Then comes the working group meetings, like the BPDG. The BPDG was nominally set up to set up the rules for the Broadcast Flag. Under the Flag, manufacturers would be required to limit their "outputs and recording methods" to a set of "approved technologies." Naturally, every manufacturer in the room showed up with a technology to add to the list of approved technologies -- and the sneakier ones showed up with reasons why their competitors' technologies shouldn't be approved. If the Broadcast Flag became law, a spot on the "approved technologies" list would be a license to print money: everyone who built a next-gen digital TV would be required, by law, to buy only approved technologies for their gear.

The CPTWG determined that there would be three "chairmen" of the meetings: A representative from the broadcasters, a representative from the studios, and a representative from the IT industry (note that no "consumer rights" chair was contemplated -- we proposed one and got laughed off the agenda). The IT chair was filled by an Intel representative, who seemed pleased that the MPAA chair, Fox Studios' Andy Setos, began the process by proposing that the approved technologies should include only two technologies, both of which Intel partially owned.

Intel's presence on the committee was both reassurance and threat: reassurance because Intel signaled the fundamental reasonableness of the MPAA's requirements -- why would a company with a bigger turnover than the whole movie industry show up if the negotiations weren't worth having?
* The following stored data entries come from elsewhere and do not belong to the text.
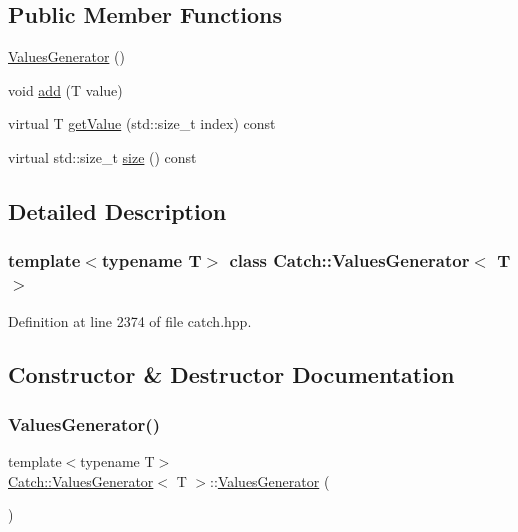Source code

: \subsection*{Public Member Functions}
\begin{DoxyCompactItemize}
\item 
\hyperlink{class_catch_1_1_values_generator_a36cd3d75afb1f5502400c3ad7cae7a5e}{Values\+Generator} ()
\item 
void \hyperlink{class_catch_1_1_values_generator_a8412c8ce5d9d4fc6ff06d5246d56d538}{add} (T value)
\item 
virtual T \hyperlink{class_catch_1_1_values_generator_a9674c8b70d562d2d68154de92dd1810a}{get\+Value} (std\+::size\+\_\+t index) const
\item 
virtual std\+::size\+\_\+t \hyperlink{class_catch_1_1_values_generator_a9aa5b140ee502975cf35115e534ab771}{size} () const
\end{DoxyCompactItemize}


\subsection{Detailed Description}
\subsubsection*{template$<$typename T$>$\newline
class Catch\+::\+Values\+Generator$<$ T $>$}



Definition at line 2374 of file catch.\+hpp.



\subsection{Constructor \& Destructor Documentation}
\hypertarget{class_catch_1_1_values_generator_a36cd3d75afb1f5502400c3ad7cae7a5e}{}\label{class_catch_1_1_values_generator_a36cd3d75afb1f5502400c3ad7cae7a5e} 
\subsubsection{\texorpdfstring{Values\+Generator()}{ValuesGenerator()}}
{\footnotesize\ttfamily template$<$typename T$>$ \\
\hyperlink{class_catch_1_1_values_generator}{Catch\+::\+Values\+Generator}$<$ T $>$\+::\hyperlink{class_catch_1_1_values_generator}{Values\+Generator} (\begin{DoxyParamCaption}{ }\end{DoxyParamCaption})\hspace{0.3cm}{\ttfamily [inline]}}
Threat because Intel was poised to gain an advantage that might be denied to its competitors.

We settled in for a long negotiation. The discussions were drawn out and heated. At regular intervals, the MPAA reps told us that we were wasting time -- if we didn't hurry things along, the world would move on and consumers would grow accustomed to un-crippled digital TVs. Moreover, Rep Billy Tauzin, the lawmaker who'd evidently promised to enact the Broadcast Flag into law, was growing impatient. The warnings were delivered in quackspeak, urgent and crackling, whenever the discussions dragged, like the crack of the commissars' pistols, urging us forward.

You'd think that a "technology working group" would concern itself with technology, but there was precious little discussion of bits and bytes, ciphers and keys. Instead, we focused on what amounted to contractual terms: If your technology got approved as a DTV "output," what obligations would you have to assume? If a TiVo could serve as an "output" for a receiver, what outputs would the TiVo be allowed to have?
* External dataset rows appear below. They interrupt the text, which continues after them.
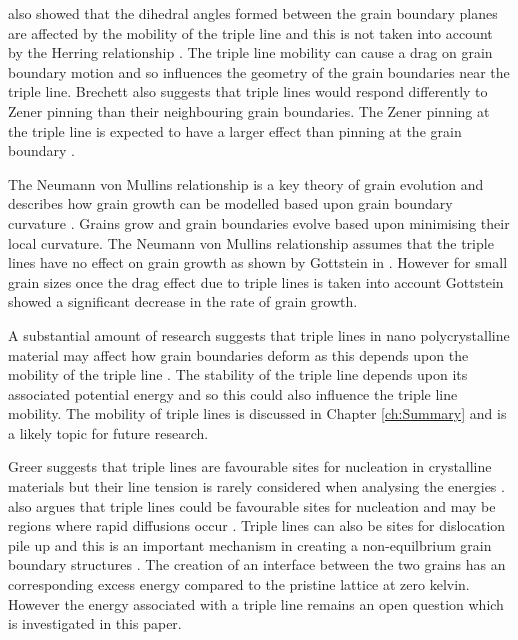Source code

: \documentclass[12pt,a4paper,openany]{report}
\begin{document}
\citeauthor{GOTTSTEIN2010914} also  showed that the dihedral angles formed between the grain boundary planes are affected by the mobility of the triple line and this is not taken into account by the Herring relationship \cite{GOTTSTEIN2010914}. The triple line mobility can cause a drag on grain boundary motion and so influences the geometry of the grain boundaries near the triple line. Brechett also suggests that triple lines would respond differently to Zener pinning than their neighbouring grain boundaries. The Zener pinning at the triple line is expected to have a larger effect than pinning at the grain boundary \cite{BRECHET2010910}.

The Neumann von Mullins relationship is a key theory of grain evolution and describes how grain growth can be modelled based upon grain boundary curvature \cite{Lazar2011}. Grains grow and grain boundaries evolve based upon minimising their local curvature. The Neumann von Mullins relationship assumes that the triple lines have no effect on grain growth as shown by Gottstein in \cite{GOTTSTEIN2010914}. However for small grain sizes once the drag effect due to triple lines is taken into account Gottstein showed a significant decrease in the rate of grain growth.

A substantial amount of research suggests that triple lines in nano polycrystalline material may affect how grain boundaries deform as this depends upon the mobility of the triple line \cite{Shvindlerman2005,BRECHET2010910, Fischer2012,
GOTTSTEIN2000, ZOLLNER201241, Miessen2015, Thomas2019}. The stability of the triple line depends upon its associated potential energy and so this could also influence the triple line mobility. The mobility of triple lines is discussed in Chapter \ref{ch:Summary} and is a likely topic for future research. 

Greer suggests that triple lines are favourable sites for nucleation in crystalline materials but their line tension is rarely considered when analysing the energies   \cite{GREER2010899}. \citeauthor{King2010} also argues that triple lines could be favourable sites for nucleation and may be   regions where rapid diffusions occur \cite{King2010}. Triple lines can also be sites for dislocation pile up and this is an important mechanism in creating a non-equilbrium grain boundary structures \cite{Nazarov1993}. The creation of an interface between the two grains has an corresponding excess energy compared to the pristine lattice at zero kelvin. However the energy associated with a triple line remains an open question which is investigated in this paper.
\end{document}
The longer we sat there, the more snarled these contractual terms became: Winning a coveted spot on the "approved technology" list would be quite a burden! Once you were in the club, there were all sorts of rules about whom you could associate with, how you had to comport yourself and so on.

One of these rules of conduct was "robustness." As a condition of approval, manufacturers would have to harden their technologies so that their customers wouldn't be able to modify, improve upon, or even understand their workings. As you might imagine, the people who made open source TV tuners were not thrilled about this, as "open source" and "non-user-modifiable" are polar opposites.
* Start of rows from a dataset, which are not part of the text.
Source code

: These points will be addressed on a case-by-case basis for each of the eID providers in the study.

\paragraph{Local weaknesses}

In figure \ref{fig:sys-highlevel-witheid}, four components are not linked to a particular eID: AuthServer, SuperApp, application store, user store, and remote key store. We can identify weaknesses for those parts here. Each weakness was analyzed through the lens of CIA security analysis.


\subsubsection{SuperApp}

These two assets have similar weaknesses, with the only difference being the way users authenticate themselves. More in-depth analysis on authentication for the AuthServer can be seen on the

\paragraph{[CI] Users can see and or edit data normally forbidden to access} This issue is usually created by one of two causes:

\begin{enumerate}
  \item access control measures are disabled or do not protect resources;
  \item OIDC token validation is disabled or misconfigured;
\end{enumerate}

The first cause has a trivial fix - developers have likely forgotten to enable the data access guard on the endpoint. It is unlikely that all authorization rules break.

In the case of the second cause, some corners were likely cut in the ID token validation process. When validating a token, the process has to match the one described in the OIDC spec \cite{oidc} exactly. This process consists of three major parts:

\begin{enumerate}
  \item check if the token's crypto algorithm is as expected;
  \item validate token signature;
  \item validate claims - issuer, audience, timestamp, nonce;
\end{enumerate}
Another was "renewability:" the ability of the studios to revoke outputs that had been compromised in the field. The studios expected the manufacturers to make products with remote "kill switches" that could be used to shut down part or all of their device if someone, somewhere had figured out how to do something naughty with it. They promised that we'd establish criteria for renewability later, and that it would all be "fair."

But we soldiered on. The MPAA had a gift for resolving the worst snarls: When shouting failed, they'd lead any recalcitrant player out of the room and negotiate in secret with them, leaving the rest of us to cool our heels. Once, they took the Microsoft team out of the room for six hours, then came back and announced that digital video would be allowed to output on non-DRM monitors at a greatly reduced resolution (this "feature" appears in Vista as "fuzzing").

The further we went, the more nervous everyone became. We were headed for the real meat of the negotiations: The criteria by which approved technology would be evaluated: How many bits of crypto would you need? Which ciphers would be permissible? Which features would and wouldn't be allowed?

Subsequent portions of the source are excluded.